In the daily development, we sometimes need to insert data to customize. For example, if the table has not written a certain recording a new record, or the record is not inserted into the table, otherwise it updated. We called the former TryInsert
, the latter is InsertOrUpdate
(also called upsert
). In general, a lot of orm
the framework will be included with such a function, but if you want to bulk insert data, orm
built-in function is not quite good enough. Let us fight to achieve from the perspective of SQL manual TryInsert
and InsertOrUpdate
.
Given the current popularity of the two major open source RDBMS
to the SQL standard support is relatively backward, while the earlier standard and no standard syntax for this area, so we divided into MySQL
articles and Postgres
papers to their respective dialects were used to solve two problems mentioned above.
MySQL articles
Analytical principle
insert ignore into
If the error insertion (primary key or the Unique
key repeat), will turn into error warnings, the number of rows impact returns to 0 at this time, can be used to achieve TryInsert()
.
replace into
replace
With insert
syntax basically the same, it is Mysql
the extended syntax, the official InsertOrUpdate
, replace
the basic logic of the statement is as follows:
ok:=Insert()
if !ok {
if duplicate-key { // key重复就删掉重新插入
Delete()
Insert()
}
}
From here we can see replace
the number of rows impact statement, if it is inserted, the impact of the number of rows is 1; if it is updated, deleted, and then insert, affect the number of rows is two.

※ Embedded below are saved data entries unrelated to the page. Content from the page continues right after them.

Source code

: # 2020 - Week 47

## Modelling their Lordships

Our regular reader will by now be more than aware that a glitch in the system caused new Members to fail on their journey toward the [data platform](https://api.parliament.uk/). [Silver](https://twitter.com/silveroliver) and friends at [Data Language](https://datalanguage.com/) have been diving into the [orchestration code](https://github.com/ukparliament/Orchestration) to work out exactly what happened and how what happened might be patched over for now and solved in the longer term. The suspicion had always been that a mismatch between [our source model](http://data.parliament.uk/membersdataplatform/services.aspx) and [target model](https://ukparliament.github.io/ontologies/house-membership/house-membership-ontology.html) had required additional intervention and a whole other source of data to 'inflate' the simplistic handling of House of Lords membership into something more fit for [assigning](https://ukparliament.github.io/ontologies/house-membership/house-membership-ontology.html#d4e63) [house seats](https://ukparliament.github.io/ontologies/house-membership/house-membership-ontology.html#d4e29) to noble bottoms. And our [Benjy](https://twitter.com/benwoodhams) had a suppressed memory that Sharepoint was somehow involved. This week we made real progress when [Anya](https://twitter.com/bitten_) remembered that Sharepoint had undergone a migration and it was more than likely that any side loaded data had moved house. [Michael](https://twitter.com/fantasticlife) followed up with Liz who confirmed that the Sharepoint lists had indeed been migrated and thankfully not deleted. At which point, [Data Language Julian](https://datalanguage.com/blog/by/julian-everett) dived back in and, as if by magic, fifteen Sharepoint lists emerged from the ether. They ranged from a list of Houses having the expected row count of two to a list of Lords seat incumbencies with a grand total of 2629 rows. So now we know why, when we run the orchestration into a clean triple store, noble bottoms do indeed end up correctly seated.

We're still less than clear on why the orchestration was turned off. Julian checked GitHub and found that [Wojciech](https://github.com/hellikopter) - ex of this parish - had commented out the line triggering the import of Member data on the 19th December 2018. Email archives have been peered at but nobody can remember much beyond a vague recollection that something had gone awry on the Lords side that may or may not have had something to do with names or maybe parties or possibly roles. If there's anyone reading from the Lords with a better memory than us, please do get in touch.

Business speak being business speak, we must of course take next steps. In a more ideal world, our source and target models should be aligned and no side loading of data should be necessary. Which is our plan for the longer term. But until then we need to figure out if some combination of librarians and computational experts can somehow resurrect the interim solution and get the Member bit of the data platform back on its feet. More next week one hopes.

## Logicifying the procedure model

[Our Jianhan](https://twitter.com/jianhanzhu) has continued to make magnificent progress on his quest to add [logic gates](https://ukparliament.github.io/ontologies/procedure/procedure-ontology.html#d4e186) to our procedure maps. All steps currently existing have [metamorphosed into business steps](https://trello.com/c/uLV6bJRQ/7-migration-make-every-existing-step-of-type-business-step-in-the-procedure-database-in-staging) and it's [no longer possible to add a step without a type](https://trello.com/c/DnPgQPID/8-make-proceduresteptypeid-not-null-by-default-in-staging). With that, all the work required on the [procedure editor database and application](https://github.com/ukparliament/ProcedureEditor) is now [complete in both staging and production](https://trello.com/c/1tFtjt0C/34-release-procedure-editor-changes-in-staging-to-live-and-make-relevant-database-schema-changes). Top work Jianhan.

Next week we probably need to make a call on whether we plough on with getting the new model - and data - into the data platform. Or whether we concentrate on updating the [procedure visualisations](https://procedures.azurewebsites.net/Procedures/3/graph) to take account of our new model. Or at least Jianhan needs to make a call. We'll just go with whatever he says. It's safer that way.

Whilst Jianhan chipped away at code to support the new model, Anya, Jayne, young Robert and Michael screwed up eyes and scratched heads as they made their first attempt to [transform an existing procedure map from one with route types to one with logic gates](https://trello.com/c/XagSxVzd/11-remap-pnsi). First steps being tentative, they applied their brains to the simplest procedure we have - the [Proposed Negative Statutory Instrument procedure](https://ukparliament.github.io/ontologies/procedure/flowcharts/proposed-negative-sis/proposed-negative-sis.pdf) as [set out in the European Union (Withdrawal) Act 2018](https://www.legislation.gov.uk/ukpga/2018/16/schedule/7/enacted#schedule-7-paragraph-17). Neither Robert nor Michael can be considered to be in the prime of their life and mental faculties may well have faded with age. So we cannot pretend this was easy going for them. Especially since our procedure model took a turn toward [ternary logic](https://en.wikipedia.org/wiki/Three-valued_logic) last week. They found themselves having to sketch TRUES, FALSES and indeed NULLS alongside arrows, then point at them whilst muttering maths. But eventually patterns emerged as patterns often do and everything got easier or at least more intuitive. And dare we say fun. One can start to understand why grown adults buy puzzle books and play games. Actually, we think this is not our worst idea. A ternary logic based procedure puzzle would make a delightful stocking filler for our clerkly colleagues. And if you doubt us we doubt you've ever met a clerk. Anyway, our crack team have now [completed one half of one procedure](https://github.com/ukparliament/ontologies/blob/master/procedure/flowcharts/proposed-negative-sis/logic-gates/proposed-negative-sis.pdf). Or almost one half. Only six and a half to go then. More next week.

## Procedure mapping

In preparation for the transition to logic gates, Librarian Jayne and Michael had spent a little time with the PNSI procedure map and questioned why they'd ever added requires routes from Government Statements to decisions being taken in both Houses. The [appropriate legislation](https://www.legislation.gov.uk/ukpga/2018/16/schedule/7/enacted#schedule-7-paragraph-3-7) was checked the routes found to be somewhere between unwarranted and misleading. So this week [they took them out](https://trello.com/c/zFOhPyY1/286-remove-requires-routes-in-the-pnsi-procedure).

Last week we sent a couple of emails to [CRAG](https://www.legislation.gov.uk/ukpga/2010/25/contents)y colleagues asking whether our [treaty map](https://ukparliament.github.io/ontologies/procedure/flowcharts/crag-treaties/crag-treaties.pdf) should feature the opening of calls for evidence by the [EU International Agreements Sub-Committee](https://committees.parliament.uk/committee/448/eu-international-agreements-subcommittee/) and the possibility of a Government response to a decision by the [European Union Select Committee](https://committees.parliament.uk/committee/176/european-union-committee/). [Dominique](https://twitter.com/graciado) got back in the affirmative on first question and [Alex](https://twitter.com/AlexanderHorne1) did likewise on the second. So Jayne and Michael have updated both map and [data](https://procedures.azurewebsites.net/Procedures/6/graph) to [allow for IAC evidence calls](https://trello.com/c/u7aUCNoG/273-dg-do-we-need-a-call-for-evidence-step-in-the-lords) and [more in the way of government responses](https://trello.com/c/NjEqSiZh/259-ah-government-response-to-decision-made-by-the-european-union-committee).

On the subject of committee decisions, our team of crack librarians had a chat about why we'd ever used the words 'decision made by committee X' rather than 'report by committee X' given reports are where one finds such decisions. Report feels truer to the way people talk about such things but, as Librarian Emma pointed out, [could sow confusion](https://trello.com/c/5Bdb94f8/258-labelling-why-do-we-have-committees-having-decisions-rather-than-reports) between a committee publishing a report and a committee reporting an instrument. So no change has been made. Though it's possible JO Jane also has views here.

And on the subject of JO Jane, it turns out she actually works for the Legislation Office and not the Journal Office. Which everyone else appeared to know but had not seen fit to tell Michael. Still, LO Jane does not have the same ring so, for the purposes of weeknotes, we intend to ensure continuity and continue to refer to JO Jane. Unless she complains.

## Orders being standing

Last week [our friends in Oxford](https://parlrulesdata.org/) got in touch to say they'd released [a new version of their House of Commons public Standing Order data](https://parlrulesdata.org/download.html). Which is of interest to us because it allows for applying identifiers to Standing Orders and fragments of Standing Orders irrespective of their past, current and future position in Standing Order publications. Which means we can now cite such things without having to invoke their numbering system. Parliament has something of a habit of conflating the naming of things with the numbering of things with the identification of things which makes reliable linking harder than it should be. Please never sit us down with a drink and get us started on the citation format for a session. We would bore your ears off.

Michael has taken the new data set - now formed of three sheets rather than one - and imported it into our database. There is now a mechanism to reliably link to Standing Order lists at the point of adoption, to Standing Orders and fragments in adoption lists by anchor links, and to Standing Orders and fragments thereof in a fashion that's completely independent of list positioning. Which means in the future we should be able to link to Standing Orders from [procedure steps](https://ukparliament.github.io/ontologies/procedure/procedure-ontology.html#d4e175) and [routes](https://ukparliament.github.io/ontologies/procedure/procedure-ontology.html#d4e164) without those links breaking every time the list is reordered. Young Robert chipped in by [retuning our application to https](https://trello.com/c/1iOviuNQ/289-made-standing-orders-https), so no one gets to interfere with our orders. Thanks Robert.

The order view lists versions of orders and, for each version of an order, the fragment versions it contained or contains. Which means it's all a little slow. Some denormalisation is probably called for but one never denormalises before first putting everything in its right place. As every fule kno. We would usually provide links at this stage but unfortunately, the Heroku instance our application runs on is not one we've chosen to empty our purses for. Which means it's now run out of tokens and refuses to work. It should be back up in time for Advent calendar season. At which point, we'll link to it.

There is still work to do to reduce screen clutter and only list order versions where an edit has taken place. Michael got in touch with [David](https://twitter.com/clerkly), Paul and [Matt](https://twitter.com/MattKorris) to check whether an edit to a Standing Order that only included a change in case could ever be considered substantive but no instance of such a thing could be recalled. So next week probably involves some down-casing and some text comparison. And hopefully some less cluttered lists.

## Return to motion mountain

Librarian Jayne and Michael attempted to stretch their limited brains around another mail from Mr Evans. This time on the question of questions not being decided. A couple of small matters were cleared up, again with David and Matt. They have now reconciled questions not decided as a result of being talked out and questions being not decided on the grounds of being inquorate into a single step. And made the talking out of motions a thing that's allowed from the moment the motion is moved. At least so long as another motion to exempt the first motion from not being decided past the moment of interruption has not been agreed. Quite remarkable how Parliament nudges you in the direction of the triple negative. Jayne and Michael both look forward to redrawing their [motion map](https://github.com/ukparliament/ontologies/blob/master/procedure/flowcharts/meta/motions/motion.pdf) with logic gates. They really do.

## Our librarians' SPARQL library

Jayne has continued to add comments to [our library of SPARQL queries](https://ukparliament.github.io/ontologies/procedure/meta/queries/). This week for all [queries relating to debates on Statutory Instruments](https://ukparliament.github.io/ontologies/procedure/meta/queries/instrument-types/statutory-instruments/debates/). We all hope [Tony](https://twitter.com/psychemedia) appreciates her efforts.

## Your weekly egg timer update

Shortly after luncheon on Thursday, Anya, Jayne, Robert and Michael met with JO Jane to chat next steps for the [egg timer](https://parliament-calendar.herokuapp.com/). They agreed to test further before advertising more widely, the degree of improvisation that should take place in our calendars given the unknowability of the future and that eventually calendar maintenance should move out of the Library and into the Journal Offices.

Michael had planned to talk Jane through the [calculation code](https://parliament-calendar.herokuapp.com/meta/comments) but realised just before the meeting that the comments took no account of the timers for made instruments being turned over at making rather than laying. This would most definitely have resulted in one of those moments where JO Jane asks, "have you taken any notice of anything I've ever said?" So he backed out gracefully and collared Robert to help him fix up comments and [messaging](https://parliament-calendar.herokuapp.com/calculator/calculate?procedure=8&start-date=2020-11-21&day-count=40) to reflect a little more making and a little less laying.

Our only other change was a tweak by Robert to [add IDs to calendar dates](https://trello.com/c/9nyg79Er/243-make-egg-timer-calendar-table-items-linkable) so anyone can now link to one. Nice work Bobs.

Insert into ... on duplicate key update
MySQL also extended syntax. ... on duplicate key update
The logic replace
is almost the only difference is that if you insert a new value and the old values, the default number of rows returned impact is zero, so the logic here is that if the old value and the new value is not the same as treatment.
The sample code
The following is golang
an example, given the example:
type User struct {
UserID int64 `gorm:"user_id"`
Username string `gorm:"username"`
Password string `gorm:"password"`
Address string `gorm:"address"`
}
func BulkTryInsert(data []*User) error{
str:=make([]string, 0, len(data))
param:=make([]interface{},0,len(data)*4) // 4个属性
for _,d:=range data {
str=append(str,"(?,?,?,?)")
param=append(d.UserID)
param=append(d.Username)
param=append(d.Password)
param=append(d.Address)
}
stmt:=fmt.Sprintf("INSERT IGNORE INTO table_name(user_id,username,password,address) VALUES %s",strings.Join(str,",") )

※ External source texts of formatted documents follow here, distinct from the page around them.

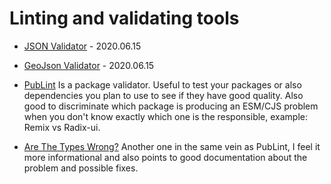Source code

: # Linting and validating tools

- [JSON Validator](https://jsonlint.com/) - 2020.06.15

- [GeoJson Validator](https://geojsonlint.com/) - 2020.06.15

- [PubLint](https://publint.dev/)
  Is a package validator. Useful to test your packages or also dependencies you plan to use to see if they have good quality. Also good to discriminate which package is producing an ESM/CJS problem when you don't know exactly which one is the responsible, example: Remix vs Radix-ui.

- [Are The Types Wrong?](https://arethetypeswrong.github.io/)
  Another one in the same vein as PubLint, I feel it more informational and also points to good documentation about the problem and possible fixes.
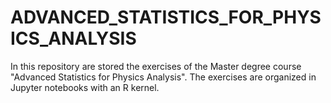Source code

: # ADVANCED_STATISTICS_FOR_PHYSICS_ANALYSIS

In this repository are stored the exercises of the Master degree course "Advanced Statistics for Physics Analysis". The exercises are organized in Jupyter notebooks with an R kernel.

return DB.Exec(stmt, param...).Error
}
func BulkUpsert(data []*User) error{
str:=make([]string, 0, len(data))
param:=make([]interface{},0,len(data)*4) // 4个属性
for _,d:=range data {
str=append(str,"(?,?,?,?)")
param=append(d.UserID)
param=append(d.Username)
param=append(d.Password)
param=append(d.Address)
}
stmt:=fmt.Sprintf("REPLACE INTO table_name(user_id,username,password,address) VALUES %s",strings.Join(str,",") ) // 与上面的区别仅在这行的SQL
return DB.Exec(stmt, param...).Error
}
Postgres articles
Analytical principle
Insert into ... on conflict (...) do nothing
on conflict
Needed to bring back the key conflict, such as a primary key or Unique
constraint. This SQL meaning it literally, when there is a conflict of repeat certain key times and do nothing, that is TryInsert
.
Insert into ... on conflict (...) do update set (...)
This is more complicated SQL, Postgres
this syntax surface than the MySQL
higher degree of freedom, in fact, very complicated bulky, not as MySQL
pragmatic. set
Mean, you need to specify which properties are updated when the conflict, which is mandatory and must detail each field, really unfriendly ah. Supposedly to be written this way, which refers to that record on behalf EXCLUDED be inserted:
INSERT INTO ... on conflict (user_id, address) do update set password=EXCLUDED.password and username=EXCLUDED.username
The sample code
This time we imagine a practical scenario, python
often used as scientific computing, pandas
is our favorite computing package, pandas
the io
section provides a fool-function to read and write files and database data, such as writing the database to_sql
, but this function has limitations, it can do TryInsert
and then insert the empty data table for upsert
the powerless. For now, we can only achieve it manually.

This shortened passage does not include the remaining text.